The nitrogen issue has a major impact on the construction industry. Although the construction industry itself contributes only to a limited extent to nitrogen emissions through the use of materials, the use of mineral fibre insulation materials does have an indirect effect on emissions. The production of these materials, such as rock wool and glass wool, produces nitrogen oxides and ammonia. A rock wool factory in Roermond is listed as the largest emitter of ammonia in the Netherlands. Fortunately, there are solutions available such as biobased insulation materials made of hemp, flax and elephant grass, for example.

Biobased insulation materials offer an alternative to reduce CO2 and nitrogen emissions in the production chain of building materials and can also help in making the construction industry more sustainable. This is a win-win situation. If biobased construction is also adopted, such as timber-frame construction with biobased insulation materials, it would almost eliminate the need for steel and concrete.

The production of biobased insulation materials can serve as an alternative or additional revenue model for livestock farmers who are now primary nitrogen emitters. Through extensification and using the land (in part) for the production of these building materials, farmers can at the same time contribute to reducing nitrogen emissions. As the materials are stored in buildings for a long time, it results in negative CO2 emissions. And this contributes to the sustainability of the entire agricultural industry. Producing biobased mineral fibres requires about 10% of agricultural land. This results in almost six megatons of CO2 savings.

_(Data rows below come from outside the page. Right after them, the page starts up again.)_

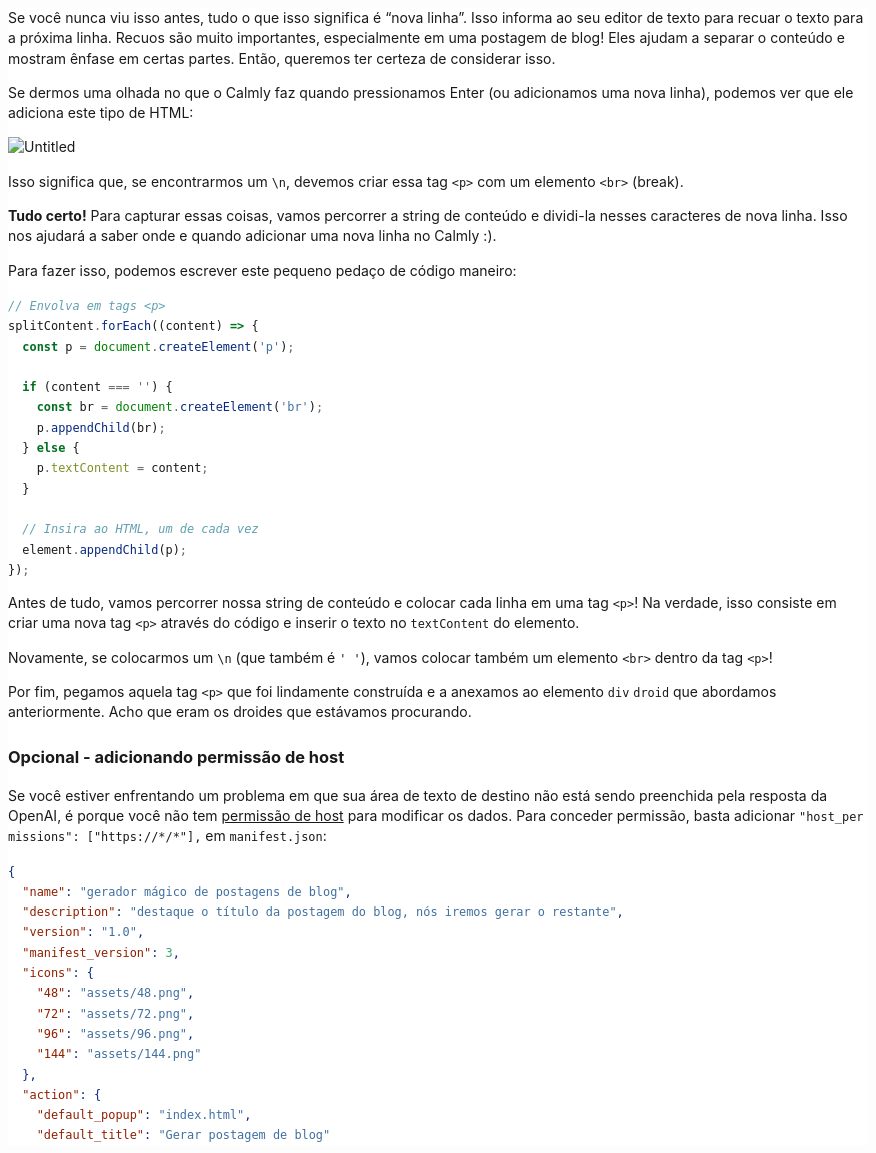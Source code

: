 Se você nunca viu isso antes, tudo o que isso significa é “nova linha”. Isso informa ao seu editor de texto para recuar o texto para a próxima linha. Recuos são muito importantes, especialmente em uma postagem de blog! Eles ajudam a separar o conteúdo e mostram ênfase em certas partes. Então, queremos ter certeza de considerar isso.

Se dermos uma olhada no que o Calmly faz quando pressionamos Enter (ou adicionamos uma nova linha), podemos ver que ele adiciona este tipo de HTML:

![Untitled](https://i.imgur.com/Kbo5ZLt.png)

Isso significa que, se encontrarmos um `\n`, devemos criar essa tag `<p>` com um elemento `<br>` (break).

**Tudo certo!** Para capturar essas coisas, vamos percorrer a string de conteúdo e dividi-la nesses caracteres de nova linha. Isso nos ajudará a saber onde e quando adicionar uma nova linha no Calmly :).

Para fazer isso, podemos escrever este pequeno pedaço de código maneiro:

```javascript
// Envolva em tags <p>
splitContent.forEach((content) => {
  const p = document.createElement('p');

  if (content === '') {
    const br = document.createElement('br');
    p.appendChild(br);
  } else {
    p.textContent = content;
  }

  // Insira ao HTML, um de cada vez
  element.appendChild(p);
});
```

Antes de tudo, vamos percorrer nossa string de conteúdo e colocar cada linha em uma tag `<p>`! Na verdade, isso consiste em criar uma nova tag `<p>` através do código e inserir o texto no `textContent` do elemento.

Novamente, se colocarmos um `\n` (que também é `' '`), vamos colocar também um elemento `<br>` dentro da tag `<p>`!

Por fim, pegamos aquela tag `<p>` que foi lindamente construída e a anexamos ao elemento `div` `droid` que abordamos anteriormente. Acho que eram os droides que estávamos procurando.

### Opcional - adicionando permissão de host

Se você estiver enfrentando um problema em que sua área de texto de destino não está sendo preenchida pela resposta da OpenAI, é porque você não tem [permissão de host](https://developer.chrome.com/docs/extensions/mv3/declare_permissions/) para modificar os dados. Para conceder permissão, basta adicionar `"host_permissions": ["https://*/*"],` em `manifest.json`:

```json
{
  "name": "gerador mágico de postagens de blog",
  "description": "destaque o título da postagem do blog, nós iremos gerar o restante",
  "version": "1.0",
  "manifest_version": 3,
  "icons": {
    "48": "assets/48.png",
    "72": "assets/72.png",
    "96": "assets/96.png",
    "144": "assets/144.png"
  },
  "action": {
    "default_popup": "index.html",
    "default_title": "Gerar postagem de blog"
```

Biobased building materials also improve the air quality and create a healthier living environment in buildings. In short, building with biobased materials has many advantages. It is therefore important to work on a collective chain of farmers and builders. And then to scale this up. The government can provide support with CO2-capture credits, tightening standards and valuing biobased materials in standards and by ensuring biobased materials are used to build government buildings.